While Ricketson explained that C-3 allows for a lot more uses than C-2, Reid’s question was mostly his way of bringing another topic to the fore.
“When it (the rezoning application) came to us, it came to us as Horse Creek,” she said, adding that after the May 6 rezoning, the property was sold to a new owner.
“And consistent with what our city attorney said,” Reid continued, “I think things should be disclosed. If any of us own a property that we’re going to develop, they should be disclosed. Let’s be clear, let’s be professional, and above all, let’s be honest.
Not sure if it was for anyone in particular, Mayor Allen Brown was about to continue the meeting when Reid interrupted him, saying the person it was meant for was about to speak.
“Mr. Mayor, this is totally inappropriate,” City Manager Kenneth Howard replied. “It has nothing to do with this property (Kreb rezoning request), and somehow another, we were able to integrate my property into it.”

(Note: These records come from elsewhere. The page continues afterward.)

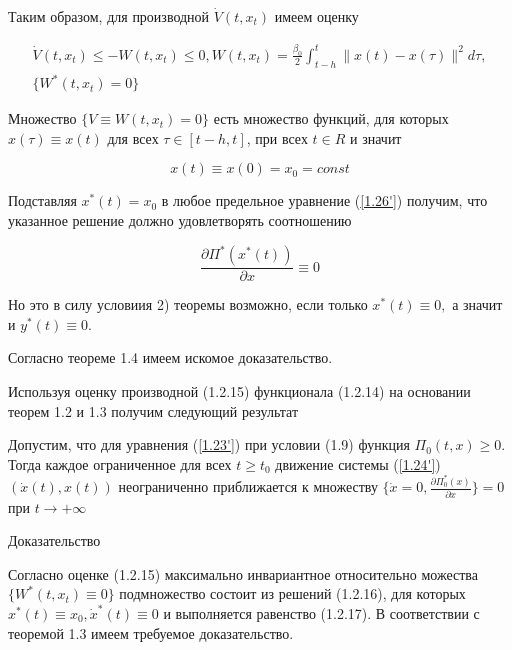Таким образом, для производной $\dot V(t, x_t)$ имеем оценку

\begin{equation} \label{1.27'}
	\begin{array}{c}
	\dot V(t, x_t) \le - W(t, x_t) \le 0, W(t, x_t) = \frac{\beta_0}{2} \int_{t - h}^{t} \| x(t) - x(\tau) \| ^ 2 d \tau,\\
	\lbrace W^{*} (t, x_t) = 0 \rbrace
	\end{array}
\end{equation}

Множество $ \lbrace V \equiv {W(t, x_t) = 0} \rbrace$ есть множество функций, для которых $x(\tau) \equiv x(t)$ для всех $\tau \in [t - h, t]$, при всех $t \in R$ и значит 

\begin{equation} \label{1.28'}
x(t) \equiv x(0) = x_0 = const
\end{equation}

Подставляя $x^{*}(t) = x_0$ в любое предельное уравнение (\ref{1.26'}) получим, что указанное решение должно удовлетворять соотношению 

\begin{equation} \label{1.29'}
\frac{\partial \Pi^{*} (x^{*} (t))}{\partial x} \equiv 0
\end{equation}

Но это в силу условиия 2) теоремы возможно, если только $x^{*} (t) \equiv 0,$ а значит и $y^{*}(t) \equiv 0.$

Согласно теореме 1.4 имеем искомое доказательство.

Используя оценку производной (1.2.15) функционала (1.2.14) на основании теорем 1.2 и 1.3 получим следующий результат

\begin{theorem}\label{t-1.7}
Допустим, что для уравнения (\ref{1.23'}) при условии (1.9) функция $\Pi_0 (t, x) \ge 0$. Тогда каждое ограниченное для всех $t \ge t_0$ движение системы (\ref{1.24'}) $(\dot x(t), x(t))$ неограниченно приближается к множеству $ \lbrace \dot x = 0, \frac{\partial \Pi_0^{*} (x)}{\partial x} \rbrace = 0$ при $t \to + \infty$
\end{theorem}

Доказательство

Согласно оценке (1.2.15) максимально инвариантное относительно можества $\lbrace W^{*}(t, x_t) \equiv 0 \rbrace$ подмножество состоит из решений (1.2.16), для которых $x^{*} (t) \equiv x_0, \dot x^{*}(t) \equiv 0$ и выполняется равенство (1.2.17). В соответствии с теоремой 1.3 имеем требуемое доказательство.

Reid chimed in, thanking Howard for revealing that it was indeed his property now that was being developed.
“First let me say this, Mayor and Council, this has gotten out of control,” Howard said.
“I agree,” Mayor Brown said.
“I have people in the community come to me about this same type of situation,” Howard continued. “People who say I have property that I stole, bought illegally and everything else, and
this is far from the truth.
He then directed his next sentence to Reid, saying she was going to people’s homes, telling them about her property and how it was inappropriate.
“I didn’t do anything inappropriate,” Howard reiterated. “I paid for it, and it’s not the only property I have in the town of Hinesville. I’ve never experienced this kind of abuse and envy of what I have.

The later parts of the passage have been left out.